*WORK INSTRUCTION*. Copy the entries below word for word, minus the pictures.

═══ DATA TO USE ═══

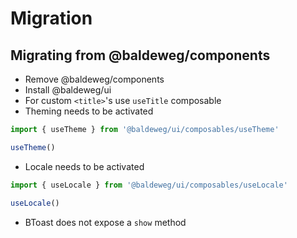 # Migration

## Migrating from @baldeweg/components

- Remove @baldeweg/components
- Install @baldeweg/ui
- For custom `<title>`'s use `useTitle` composable
- Theming needs to be activated

```js
import { useTheme } from '@baldeweg/ui/composables/useTheme'

useTheme()
```

- Locale needs to be activated

```js
import { useLocale } from '@baldeweg/ui/composables/useLocale'

useLocale()
```

- BToast does not expose a `show` method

═══

*ANSWER TO THIS TASK*.
 # Migration

## Migrating from @baldeweg/components

- Remove @baldeweg/components
- Install @baldeweg/ui
- For custom `<title>`'s use `useTitle` composable
- Theming needs to be activated

```js
import { useTheme } from '@baldeweg/ui/composables/useTheme'

useTheme()
```

- Locale needs to be activated

```js
import { useLocale } from '@baldeweg/ui/composables/useLocale'

useLocale()
```

- BToast does not expose a `show` method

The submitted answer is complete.